SAO PAULO, March 26, 2014 /PRNewswire/ — Oi S.A. (“Oi” or the “Company”, BM&FBovespa: OIBR3, OIBR4; NYSE: OIBR and OIBR.C) in accordance with article 157, paragraph 4 of Law No. 6,404/76 (the “Brazilian Corporations Law”) and CVM Instruction No. 358/02, and in furtherance of the Material Facts dated as of October 2, 2013 and February 20, 2014, notifies its shareholders and the market in general that as of the date hereof, Oi became aware of the decision issued by the Collegiate of the Brazilian Securities and Exchange Commission (“CVM”) regarding the appeal filed by Oi in connection with (i) the exercise of voting rights in relation to the agenda of the general shareholders’ meeting called for March 27, 2014 regarding the valuation report of assets to be contributed by Portugal Telecom SGPS, S.A. (“Portugal Telecom”) and (ii) the possibility of exercising of withdrawal rights by Oi’s common shareholders dissenting from the resolution regarding the merger of Oi’s shares by Telemar Participacoes S.A. (“CorpCo”), subject to approval at a shareholders’ meeting in the future.

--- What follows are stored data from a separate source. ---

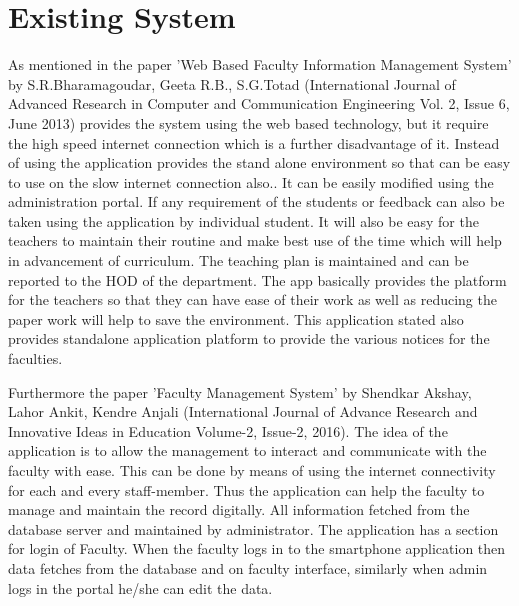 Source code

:\documentclass[BTech]{srmuthesis}
\begin{document}
\section{Existing System}
As mentioned in the paper 'Web Based Faculty Information Management System' by
S.R.Bharamagoudar, Geeta R.B., S.G.Totad (International Journal of Advanced Research in
Computer and Communication Engineering Vol. 2, Issue 6, June 2013) \cite{einstein}provides the system
using the web based technology, but it require the high speed internet connection which is a
further disadvantage of it. Instead of using the application provides the stand alone
environment so that can be easy to use on the slow internet connection also.. It can be easily
modified using the administration portal. If any requirement of the students or feedback can
also be taken using the application by individual student. It will also be easy for the teachers to
maintain their routine and make best use of the time which will help in advancement of
curriculum. The teaching plan is maintained and can be reported to the HOD of the
department. The app basically provides the platform for the teachers so that they can have
ease of their work as well as reducing the paper work will help to save the environment. This
application stated also provides standalone application platform to provide the various notices for the faculties.

Furthermore the paper 'Faculty Management System' by Shendkar Akshay, Lahor Ankit,
Kendre Anjali (International Journal of Advance Research and Innovative Ideas in
Education Volume-2, Issue-2, 2016).\cite{einstein1} The idea of the application is to allow the management
to interact and communicate with the faculty with ease. This can be done by means of using the internet connectivity for each and every staff-member. Thus the application can help the
faculty to manage and maintain the record digitally. All information fetched from the database server and maintained by administrator. The application has a section for login of Faculty. When the faculty logs in to the smartphone application then data fetches from the database and on faculty interface, similarly when admin logs in the portal he/she can edit the data.
\end{document}
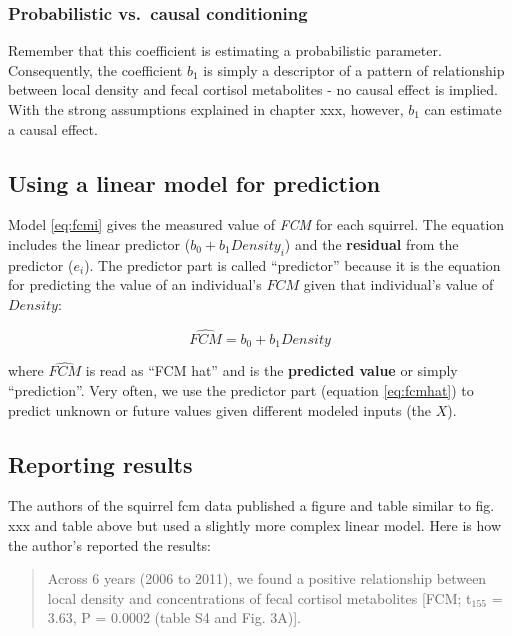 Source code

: \documentclass[]{book}
\begin{document}
\subsubsection{Probabilistic vs.~causal
conditioning}\label{probabilistic-vs.causal-conditioning}

Remember that this coefficient is estimating a probabilistic parameter.
Consequently, the coefficient \(b_1\) is simply a descriptor of a
pattern of relationship between local density and fecal cortisol
metabolites - no causal effect is implied. With the strong assumptions
explained in chapter xxx, however, \(b_1\) can estimate a causal effect.

\subsection{Using a linear model for
prediction}\label{using-a-linear-model-for-prediction}

Model \eqref{eq:fcmi} gives the measured value of \emph{FCM} for each
squirrel. The equation includes the linear predictor
(\(b_0 + b_1 Density_i\)) and the \textbf{residual} from the predictor
(\(e_i\)). The predictor part is called ``predictor'' because it is the
equation for predicting the value of an individual's \(FCM\) given that
individual's value of \(Density\):

\begin{equation}
\widehat{FCM} = b_0 + b_1 Density
\label{eq:fcmhat}
\end{equation}

where \(\widehat{FCM}\) is read as ``FCM hat'' and is the
\textbf{predicted value} or simply ``prediction''. Very often, we use
the predictor part (equation \eqref{eq:fcmhat}) to predict unknown or
future values given different modeled inputs (the \(X\)).

\subsection{Reporting results}\label{reporting-results}

The authors of the squirrel fcm data published a figure and table
similar to fig. xxx and table above but used a slightly more complex
linear model. Here is how the author's reported the results:

\begin{quote}
Across 6 years (2006 to 2011), we found a positive relationship between
local density and concentrations of fecal cortisol metabolites {[}FCM;
t\(_155\) = 3.63, P = 0.0002 (table S4 and Fig. 3A){]}.
\end{quote}
\end{document}
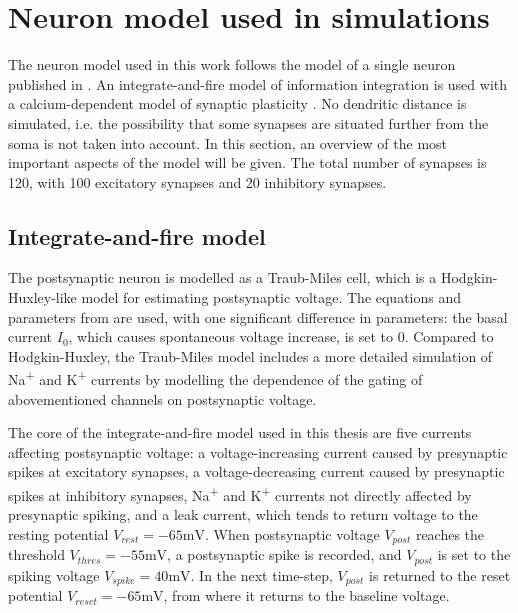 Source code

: \documentclass[a4paper,12pt]{report}
\theoremstyle{definition}
\begin{document}
\section{Neuron model used in simulations}

The neuron model used in this work follows the model of a single neuron published in \cite{yeung2004synaptic}. An integrate-and-fire model of information integration is used with a calcium-dependent model of synaptic plasticity \cite{shouval2002unified}. No dendritic distance is simulated, i.e. the possibility that some synapses are situated further from the soma is not taken into account. In this section, an overview of the most important aspects of the model will be given. The total number of synapses is 120, with 100 excitatory synapses and 20 inhibitory synapses.










\subsection{Integrate-and-fire model}

The postsynaptic neuron is modelled as a Traub-Miles cell, which is a Hodgkin-Huxley-like model for estimating postsynaptic voltage. The equations and parameters from \cite{ermentrout1998fine} are used, with one significant difference in parameters: the basal current $I_0$, which causes spontaneous voltage increase, is set to $0$. Compared to Hodgkin-Huxley, the Traub-Miles model includes a more detailed simulation of Na\textsuperscript{+} and K\textsuperscript{+} currents by modelling the dependence of the gating of abovementioned channels on postsynaptic voltage.

The core of the integrate-and-fire model used in this thesis are five currents affecting postsynaptic voltage: a voltage-increasing current caused by presynaptic spikes at excitatory synapses, a voltage-decreasing current caused by presynaptic spikes at inhibitory synapses, Na\textsuperscript{+} and K\textsuperscript{+} currents not directly affected by presynaptic spiking, and a leak current, which tends to return voltage to the resting potential $V_{rest}=-65\mathrm{mV}$. When postsynaptic voltage $V_{post}$ reaches the threshold $V_{thres}=-55\mathrm{mV}$, a postsynaptic spike is recorded, and $V_{post}$ is set to the spiking voltage $V_{spike}=40\mathrm{mV}$. In the next time-step, $V_{post}$ is returned to the reset potential $V_{reset}=-65\mathrm{mV}$, from where it returns to the baseline voltage.
\end{document}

Exercise of Voting Rights at the General Shareholders’ Meeting of March 27, 2014
In connection with the exercise of voting rights, the Collegiate of CVM confirmed Oi’s understanding that, except for the shareholders, Portugal Telecom and its controlled company, Bratel Brasil S.A., there is no impediment to the exercise of voting rights by the other shareholders of Oi, including CorpCo and its subsidiary, Valverde Participacoes S.A., in relation to the agenda for the general shareholders’ meeting regarding the valuation report of assets to be contributed by Portugal Telecom to the Company.
In connection with the withdrawal rights, the Collegiate of the CVM confirmed Oi’s understanding that the requirements of liquidity and a disperse shareholder base set forth by article 137, II, of the Brazilian Corporations Law, shall be verified upon the shareholders’ meeting triggering the withdrawal rights (i.e., at the time of the shareholders’ meeting to approve merger of Oi’s shares by CorpCo), so that the common shares issued by Oi are not entitled to such rights considering it will have a disperse shareholder base at the time of the general shareholders’ meeting deciding on the merger of Oi’s shares by CorpCo.
Finally, the Company confirms the shareholders’ meeting called for March 27 at 10 a.m. in its headquarters.
Oi will keep its shareholders and the market informed of any other material subsequent events related to the Transaction.
Rio de Janeiro, March 26, 2014.
Bayard De Paoli Gontijo
Chief Financial Officer and Investor Relations Officer
SOURCE Oi S.A.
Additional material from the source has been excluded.